▶ What is expected: Pull each line containing "reproducible" from the data.

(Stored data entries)
•••

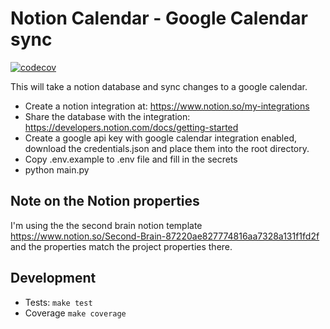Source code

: # Notion Calendar - Google Calendar sync

[![codecov](https://codecov.io/gh/daviskregers/notion-calendar-to-google-calendar/branch/main/graph/badge.svg?token=YJ27Q8HISR)](https://codecov.io/gh/daviskregers/notion-calendar-to-google-calendar)

This will take a notion database and sync changes to a google calendar.

- Create a notion integration at: https://www.notion.so/my-integrations
- Share the database with the integration: https://developers.notion.com/docs/getting-started
- Create a google api key with google calendar integration enabled, download the credentials.json and place them into the root directory.
- Copy .env.example to .env file and fill in the secrets
- python main.py

## Note on the Notion properties

I'm using the the second brain notion template https://www.notion.so/Second-Brain-87220ae827774816aa7328a131f1fd2f
and the properties match the project properties there.

## Development

- Tests: `make test`
- Coverage `make coverage`

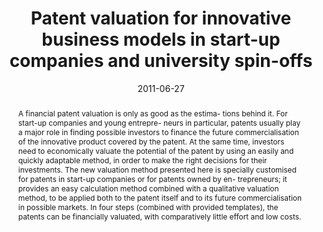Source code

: ---
abstract: A financial patent valuation is only as good as the estima-  tions behind
  it. For start-up companies and young entrepre-  neurs in particular, patents usually
  play a major role in finding  possible investors to finance the future commercialisation
  of  the innovative product covered by the patent. At the same  time, investors need
  to economically valuate the potential of  the patent by using an easily and quickly
  adaptable method, in  order to make the right decisions for their investments. The  new
  valuation method presented here is specially customised  for patents in start-up
  companies or for patents owned by en-  trepreneurs; it provides an easy calculation
  method combined  with a qualitative valuation method, to be applied both to the  patent
  itself and to its future commercialisation in possible  markets. In four steps (combined
  with provided templates),  the patents can be financially valuated, with comparatively  little
  effort and low costs.
authors:
- Paul Pöltner
- Thomas Schwingenschlögel
- Andreas Gotwald
- Thomas Grechenig
- Martina Pöll
date: '2011-06-27'
featured: false
publication_types:
- '0'
publishDate: '2011-06-27'
title: Patent valuation for innovative business models in start-up companies and university
  spin-offs
url_pdf: ''
---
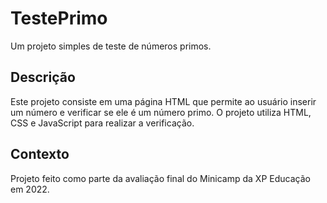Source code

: # TestePrimo

Um projeto simples de teste de números primos.

## Descrição

Este projeto consiste em uma página HTML que permite ao usuário inserir um número e verificar se ele é um número primo. O projeto utiliza HTML, CSS e JavaScript para realizar a verificação.

## Contexto

Projeto feito como parte da avaliação final do Minicamp da XP Educação em 2022.
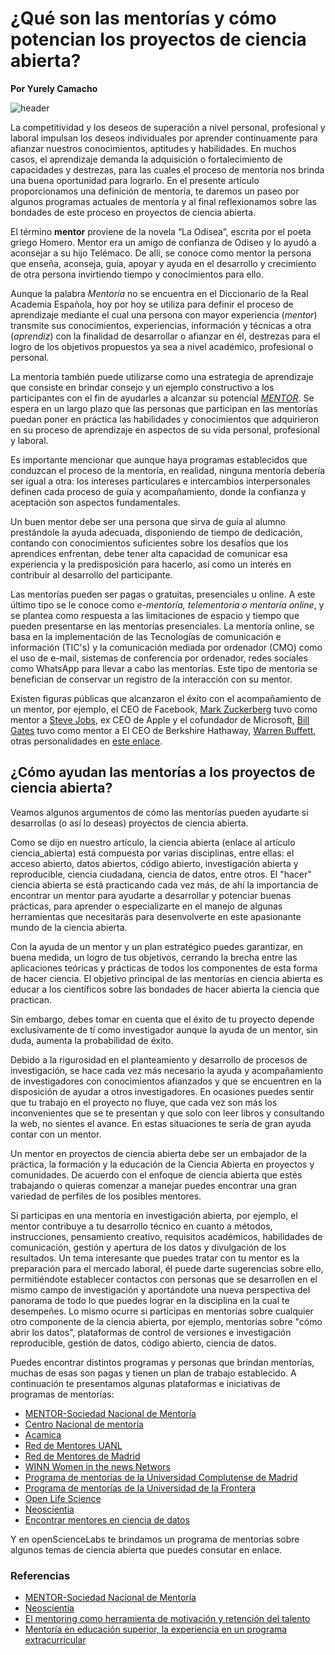 # ¿Qué son las mentorías y cómo potencian los proyectos de ciencia abierta?

**Por Yurely Camacho**

![header](header.jpg)

La competitividad y los deseos de superación a nivel personal, profesional y
laboral impulsan los deseos individuales por aprender continuamente para afianzar
nuestros conocimientos, aptitudes y habilidades. En muchos casos, el aprendizaje demanda la adquisición o fortalecimiento de capacidades y destrezas, para las cuales el proceso de mentoría
nos brinda una buena oportunidad para lograrlo. En el presente artículo
proporcionamos una definición de mentoría, te daremos un paseo por
algunos programas actuales de mentoría y al final reflexionamos sobre
las bondades de este proceso en proyectos de ciencia abierta.

El término **mentor** proviene de la novela “La Odisea”, escrita por el
poeta griego Homero. Mentor era un amigo de confianza de Odiseo y lo
ayudó a aconsejar a su hijo Telémaco. De allí, se conoce como mentor la
persona que enseña, aconseja, guía, apoyar y ayuda en el desarrollo y
crecimiento de otra persona invirtiendo tiempo y conocimientos para
ello.

Aunque la palabra *Mentoría* no se encuentra en el Diccionario de la
Real Academia Española, hoy por hoy se utiliza para definir el proceso de aprendizaje
mediante el cual una persona con mayor experiencia (*mentor*) transmite
sus conocimientos, experiencias, información y técnicas a otra
(*aprendiz*) con la finalidad de desarrollar o afianzar
en él, destrezas para el logro de los objetivos propuestos ya sea a
nivel académico, profesional o personal.

La mentoría también puede utilizarse como una estrategia de aprendizaje
que consiste en brindar consejo y un ejemplo constructivo a los
participantes con el fin de ayudarles a alcanzar su potencial
[*MENTOR*](https://www.mentoring.org/). Se espera en un largo plazo que
las personas que participan en las mentorías puedan poner en práctica
las habilidades y conocimientos que adquirieron en su proceso de
aprendizaje en aspectos de su vida personal, profesional y laboral.

Es importante mencionar que aunque haya programas establecidos que conduzcan el proceso de la mentoría, en realidad, ninguna mentoría debería ser igual a otra: los intereses particulares e
intercambios interpersonales definen cada proceso de guía y
acompañamiento, donde la confianza y aceptación son aspectos
fundamentales.

Un buen mentor debe ser una persona que sirva de guía al alumno
prestándole la ayuda adecuada, disponiendo de tiempo de dedicación,
contando con conocimientos suficientes sobre los desafíos que los
aprendices enfrentan, debe tener alta capacidad de comunicar esa
experiencia y la predisposición para hacerlo, así como un interés en
contribuir al desarrollo del participante.

Las mentorías pueden ser pagas o gratuitas, presenciales u online. A
este último tipo se le conoce como *e-mentoría, telementoría o mentoría
online*, y se plantea como respuesta a las limitaciones de espacio y
tiempo que pueden presentarse en las mentorías presenciales. La mentoría online, se basa en
la implementación de las Tecnologías de comunicación e información
(TIC's) y la comunicación mediada por ordenador (CMO) como el uso de
e-mail, sistemas de conferencia por ordenador, redes sociales como
WhatsApp para llevar a cabo las mentorías. Este tipo de mentoría se
benefician de conservar un registro de la interacción con su mentor.

Existen figuras públicas que alcanzaron el éxito con el acompañamiento
de un mentor, por ejemplo, el CEO de Facebook, [Mark Zuckerberg](https://es.wikipedia.org/wiki/Mark_Zuckerberg) tuvo como
mentor a [Steve Jobs](https://es.wikipedia.org/wiki/Steve_Jobs), ex CEO de Apple y el cofundador de Microsoft, [Bill
Gates](https://es.wikipedia.org/wiki/Bill_Gates) tuvo como mentor a El CEO de Berkshire Hathaway, [Warren Buffett](https://es.wikipedia.org/wiki/Warren_Buffett), otras personalidades en [este
enlace](https://sebastianpendino.com/ayuda-mentor-ejemplos/).

## ¿Cómo ayudan las mentorías a los proyectos de ciencia abierta?

Veamos algunos argumentos de cómo las mentorías pueden
ayudarte si desarrollas (o así lo deseas) proyectos de ciencia abierta.

Como se dijo en nuestro artículo, la ciencia abierta (enlace al artículo
ciencia_abierta) está compuesta por varias disciplinas, entre ellas: el
acceso abierto, datos abiertos, código abierto, investigación abierta y
reproducible, ciencia ciudadana, ciencia de datos, entre otros. El
"hacer" ciencia abierta se está practicando cada vez más, de ahí la
importancia de encontrar un mentor para ayudarte a
desarrollar y potenciar buenas prácticas, para aprender o especializarte en
el manejo de algunas herramientas que necesitarás para desenvolverte en
este apasionante mundo de la ciencia abierta.

Con la ayuda de un mentor
y un plan estratégico puedes garantizar, en buena medida, un logro de
tus objetivos, cerrando la brecha entre las aplicaciones teóricas y
prácticas de todos los componentes de esta forma de hacer ciencia. El
objetivo principal de las mentorías en ciencia abierta es educar a los
científicos sobre las bondades de hacer abierta la ciencia que
practican.

Sin embargo, debes tomar en cuenta que el éxito de tu proyecto depende
exclusivamente de tí como investigador aunque la ayuda de un mentor, sin
duda, aumenta la probabilidad de éxito.

Debido a la rigurosidad en el planteamiento y desarrollo de procesos de
investigación, se hace cada vez más necesario la ayuda y acompañamiento
de investigadores con conocimientos afianzados y que se encuentren en la
disposición de ayudar a otros investigadores. En ocasiones puedes sentir
que tu trabajo en el proyecto no fluye, que cada vez son más los
inconvenientes que se te presentan y que solo con leer libros y consultando
la web, no sientes el avance. En estas situaciones te sería de gran
ayuda contar con un mentor.

Un mentor en proyectos de ciencia abierta
debe ser un embajador de la práctica, la formación y la educación de la
Ciencia Abierta en proyectos y comunidades. De acuerdo con el enfoque de
ciencia abierta que estés trabajando o quieras comenzar a manejar puedes
encontrar una gran variedad de perfiles de los posibles mentores.

Si participas en una mentoría en investigación abierta, por ejemplo, el mentor
contribuye a tu desarrollo técnico en cuanto a métodos, instrucciones,
pensamiento creativo, requisitos académicos, habilidades de
comunicación, gestión y apertura de los datos y divulgación de los
resultados. Un tema interesante que puedes tratar con tu mentor es la
preparación para el mercado laboral, él puede darte sugerencias sobre
ello, permitiéndote establecer contactos con personas que se desarrollen
en el mismo campo de investigación y aportándote una nueva perspectiva del panorama de todo lo
que puedes lograr en la disciplina en la cual te desempeñes. Lo mismo ocurre si
participas en mentorías sobre cualquier otro componente de la ciencia
abierta, por ejemplo, mentorías sobre "cómo abrir
los datos", plataformas de control de versiones e investigación
reproducible, gestión de datos, código abierto, ciencia de datos.

Puedes encontrar distintos programas y personas que brindan mentorías,
muchas de esas son pagas y tienen un plan de trabajo establecido. A
continuación te presentamos algunas plataformas e iniciativas de programas de
mentorías:

- [MENTOR-Sociedad Nacional de Mentoría](https://www.mentoring.org/)
- [Centro Nacional de mentoría](https://www.nwrel.org/mentoring/)
- [Acamica](https://www.acamica.com/)
- [Red de Mentores UANL](http://innovacion.uanl.mx/mentoria/)
- [Red de Mentores de Madrid](https://www.madrimasd.org/emprendedores/red-mentores-madrid)
- [WINN Women in the news Networs](http://winnlatam.com/mentorias/)
- [Programa de mentorías de la Universidad Complutense de Madrid](https://www.ucm.es/mentorias)
- [Programa de mentorías de la Universidad de la Frontera](http://mentorias.ufro.cl/)
- [Open Life Science](https://openlifesci.org)
- [Neoscientia](https://neoscientia.com/mentoring/)
- [Encontrar mentores en ciencia de datos](https://mentorcruise.com/)

Y en openScienceLabs te brindamos un programa de mentorías sobre algunos
temas de ciencia abierta que puedes consutar en enlace.

### Referencias

- [MENTOR-Sociedad Nacional de Mentoría](https://www.mentoring.org/)
- [Neoscientia](https://neoscientia.com/mentoring/)
- [El mentoring como herramienta de motivación y retención del talento](http://pdfs.wke.es/2/2/7/6/pd0000012276.pdf)
- [Mentoría en educación superior, la experiencia en un programa extracurricular](http://www.scielo.org.mx/pdf/redie/v20n4/1607-4041-redie-20-04-86.pdf)
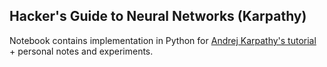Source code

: ## Hacker's Guide to Neural Networks (Karpathy)

Notebook contains implementation in Python for [Andrej Karpathy's tutorial](http://karpathy.github.io/neuralnets/) + personal notes and experiments.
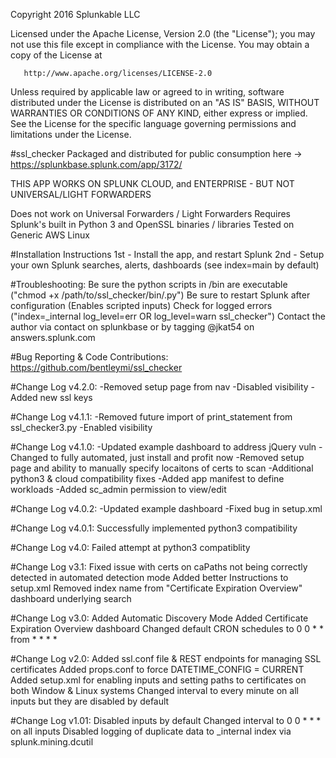 
Copyright 2016 Splunkable LLC

   Licensed under the Apache License, Version 2.0 (the "License");
   you may not use this file except in compliance with the License.
   You may obtain a copy of the License at

       http://www.apache.org/licenses/LICENSE-2.0

   Unless required by applicable law or agreed to in writing, software
   distributed under the License is distributed on an "AS IS" BASIS,
   WITHOUT WARRANTIES OR CONDITIONS OF ANY KIND, either express or implied.
   See the License for the specific language governing permissions and
   limitations under the License.

#ssl_checker
Packaged and distributed for public consumption here -> https://splunkbase.splunk.com/app/3172/

THIS APP WORKS ON SPLUNK CLOUD, and ENTERPRISE - BUT NOT UNIVERSAL/LIGHT FORWARDERS

Does not work on Universal Forwarders / Light Forwarders
Requires Splunk's built in Python 3 and OpenSSL binaries / libraries
Tested on Generic AWS Linux

#Installation Instructions
1st - Install the app, and restart Splunk
2nd - Setup your own Splunk searches, alerts, dashboards (see index=main by default)

#Troubleshooting:
Be sure the python scripts in /bin are executable ("chmod +x /path/to/ssl_checker/bin/.py")
Be sure to restart Splunk after configuration (Enables scripted inputs)
Check for logged errors ("index=_internal log_level=err OR log_level=warn ssl_checker")
Contact the author via contact on splunkbase or by tagging @jkat54 on answers.splunk.com

#Bug Reporting & Code Contributions:
https://github.com/bentleymi/ssl_checker

#Change Log v4.2.0:
-Removed setup page from nav
-Disabled visibility
-Added new ssl keys

#Change Log v4.1.1:
-Removed future import of print_statement from ssl_checker3.py
-Enabled visibility

#Change Log v4.1.0:
-Updated example dashboard to address jQuery vuln
-Changed to fully automated, just install and profit now
-Removed setup page and ability to manually specify locaitons of certs to scan
-Additional python3 & cloud compatibility fixes
-Added app manifest to define workloads
-Added sc_admin permission to view/edit

#Change Log v4.0.2:
-Updated example dashboard
-Fixed bug in setup.xml

#Change Log v4.0.1:
Successfully implemented python3 compatibility

#Change Log v4.0:
Failed attempt at python3 compatiblity

#Change Log v3.1:
Fixed issue with certs on caPaths not being correctly detected in automated detection mode
Added better Instructions to setup.xml
Removed index name from "Certificate Expiration Overview" dashboard underlying search

#Change Log v3.0:
Added Automatic Discovery Mode
Added Certificate Expiration Overview dashboard
Changed default CRON schedules to 0 0 * * from * * * *

#Change Log v2.0:
Added ssl.conf file & REST endpoints for managing SSL certificates
Added props.conf to force DATETIME_CONFIG = CURRENT
Added setup.xml for enabling inputs and setting paths to certificates on both Window & Linux systems
Changed interval to every minute on all inputs but they are disabled by default

#Change Log v1.01:
Disabled inputs by default
Changed interval to 0 0 * * * on all inputs
Disabled logging of duplicate data to _internal index via splunk.mining.dcutil
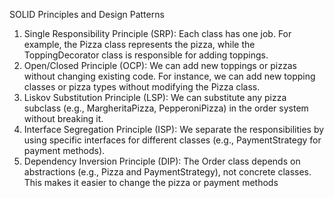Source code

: SOLID Principles and Design Patterns
1. Single Responsibility Principle (SRP):
Each class has one job. For example, the Pizza class represents the pizza, while the ToppingDecorator class is responsible for adding toppings.
2. Open/Closed Principle (OCP):
We can add new toppings or pizzas without changing existing code. For instance, we can add new topping classes or pizza types without modifying the Pizza class.
3. Liskov Substitution Principle (LSP):
We can substitute any pizza subclass (e.g., MargheritaPizza, PepperoniPizza) in the order system without breaking it.
4. Interface Segregation Principle (ISP):
We separate the responsibilities by using specific interfaces for different classes (e.g., PaymentStrategy for payment methods).
5. Dependency Inversion Principle (DIP):
The Order class depends on abstractions (e.g., Pizza and PaymentStrategy), not concrete classes. This makes it easier to change the pizza or payment methods
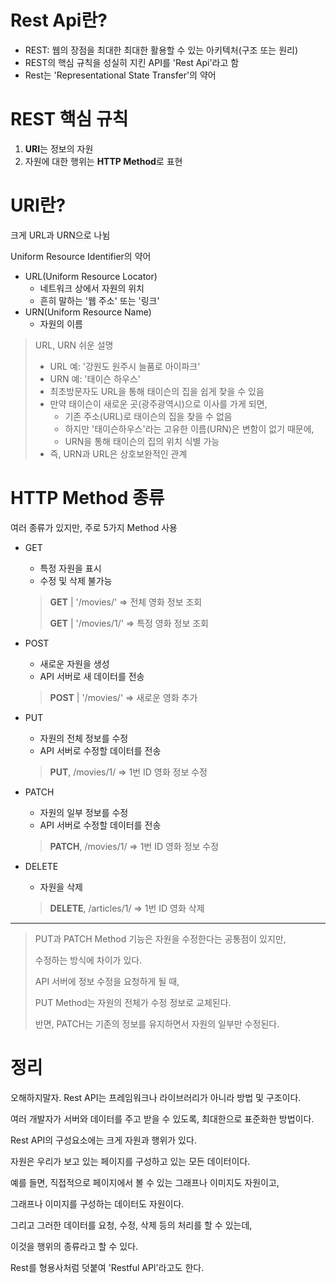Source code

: # Rest Api란?

- REST: 웹의 장점을 최대한 최대한 활용할 수 있는 아키텍처(구조 또는 원리)
- REST의 핵심 규칙을 성실히 지킨 API를 'Rest Api'라고 함
- Rest는 'Representational State Transfer'의 약어



# REST 핵심 규칙

1. **URI**는 정보의 자원
2. 자원에 대한 행위는 **HTTP Method**로 표현



# URI란?

크게 URL과 URN으로 나뉨

Uniform Resource Identifier의 약어

- URL(Uniform Resource Locator)
  - 네트워크 상에서 자원의 위치
  - 흔히 말하는 '웹 주소' 또는 '링크'
- URN(Uniform Resource Name)
  - 자원의 이름

>URL, URN 쉬운 설명 
>
>- URL 예: '강원도 원주시 늘품로 아이파크'
>- URN 예: '태이슨 하우스'
>- 최초방문자도 URL을 통해 태이슨의 집을 쉽게 찾을 수 있음
>- 만약 태이슨이 새로운 곳(광주광역시)으로 이사를 가게 되면,
>   - 기존 주소(URL)로 태이슨의 집을 찾을 수 없음
>   - 하지만 '태이슨하우스'라는 고유한 이름(URN)은 변함이 없기 때문에,
>   - URN을 통해 태이슨의 집의 위치 식별 가능
>- 즉, URN과 URL은 상호보완적인 관계



# HTTP Method 종류

여러 종류가 있지만, 주로 5가지 Method 사용

- GET

  - 특정 자원을 표시
  - 수정 및 삭제 불가능

  > **GET** | '/movies/' => 전체 영화 정보 조회
  >
  > **GET** | '/movies/1/' => 특정 영화 정보 조회

- POST

  - 새로운 자원을 생성
  - API 서버로 새 데이터를 전송

  > **POST** | '/movies/' => 새로운 영화 추가

- PUT

  - 자원의 전체 정보를 수정
  - API 서버로 수정할 데이터를 전송

  > **PUT**, /movies/1/ => 1번 ID 영화 정보 수정

- PATCH

  - 자원의 일부 정보를 수정
  - API 서버로 수정할 데이터를 전송

  > **PATCH**, /movies/1/ => 1번 ID 영화 정보 수정

- DELETE

  - 자원을 삭제

  > **DELETE**, /articles/1/ => 1번 ID 영화 삭제

---

> PUT과 PATCH Method 기능은 자원을 수정한다는 공통점이 있지만,
>
> 수정하는 방식에 차이가 있다.
>
> API 서버에 정보 수정을 요청하게 될 때,
>
> PUT Method는 자원의 전체가 수정 정보로 교체된다.
>
> 반면, PATCH는 기존의 정보를 유지하면서 자원의 일부만 수정된다.



# 정리

오해하지말자. Rest API는 프레임워크나 라이브러리가 아니라 방법 및 구조이다.

여러 개발자가 서버와 데이터를 주고 받을 수 있도록, 최대한으로 표준화한 방법이다. 

Rest API의 구성요소에는 크게 자원과 행위가 있다.

자원은 우리가 보고 있는 페이지를 구성하고 있는 모든 데이터이다.

예를 들면, 직접적으로 페이지에서 볼 수 있는 그래프나 이미지도 자원이고,

그래프나 이미지를 구성하는 데이터도 자원이다.

그리고 그러한 데이터를 요청, 수정, 삭제 등의 처리를 할 수 있는데, 

이것을 행위의 종류라고 할 수 있다.

Rest를 형용사처럼 덧붙여 'Restful API'라고도 한다.





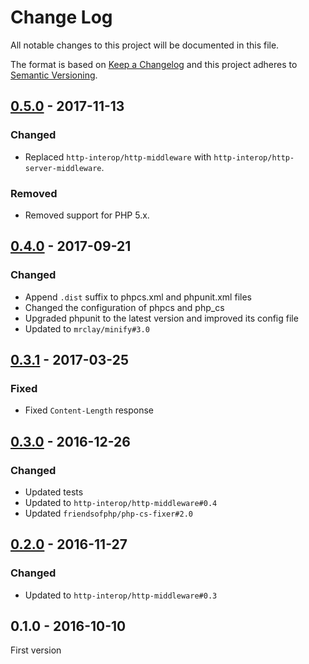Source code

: # Change Log

All notable changes to this project will be documented in this file.

The format is based on [Keep a Changelog](http://keepachangelog.com/) 
and this project adheres to [Semantic Versioning](http://semver.org/).

## [0.5.0] - 2017-11-13

### Changed

- Replaced `http-interop/http-middleware` with  `http-interop/http-server-middleware`.

### Removed

- Removed support for PHP 5.x.

## [0.4.0] - 2017-09-21

### Changed

- Append `.dist` suffix to phpcs.xml and phpunit.xml files
- Changed the configuration of phpcs and php_cs
- Upgraded phpunit to the latest version and improved its config file
- Updated to `mrclay/minify#3.0`

## [0.3.1] - 2017-03-25

### Fixed

- Fixed `Content-Length` response

## [0.3.0] - 2016-12-26

### Changed

- Updated tests
- Updated to `http-interop/http-middleware#0.4`
- Updated `friendsofphp/php-cs-fixer#2.0`

## [0.2.0] - 2016-11-27

### Changed

- Updated to `http-interop/http-middleware#0.3`

## 0.1.0 - 2016-10-10

First version

[0.5.0]: https://github.com/middlewares/minifier/compare/v0.4.0...v0.5.0
[0.4.0]: https://github.com/middlewares/minifier/compare/v0.3.1...v0.4.0
[0.3.1]: https://github.com/middlewares/minifier/compare/v0.3.0...v0.3.1
[0.3.0]: https://github.com/middlewares/minifier/compare/v0.2.0...v0.3.0
[0.2.0]: https://github.com/middlewares/minifier/compare/v0.1.0...v0.2.0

•••

▶ Answer to this task:
reproducible, ciencia ciudadana, ciencia de datos, entre otros. El
reproducible, gestión de datos, código abierto, ciencia de datos.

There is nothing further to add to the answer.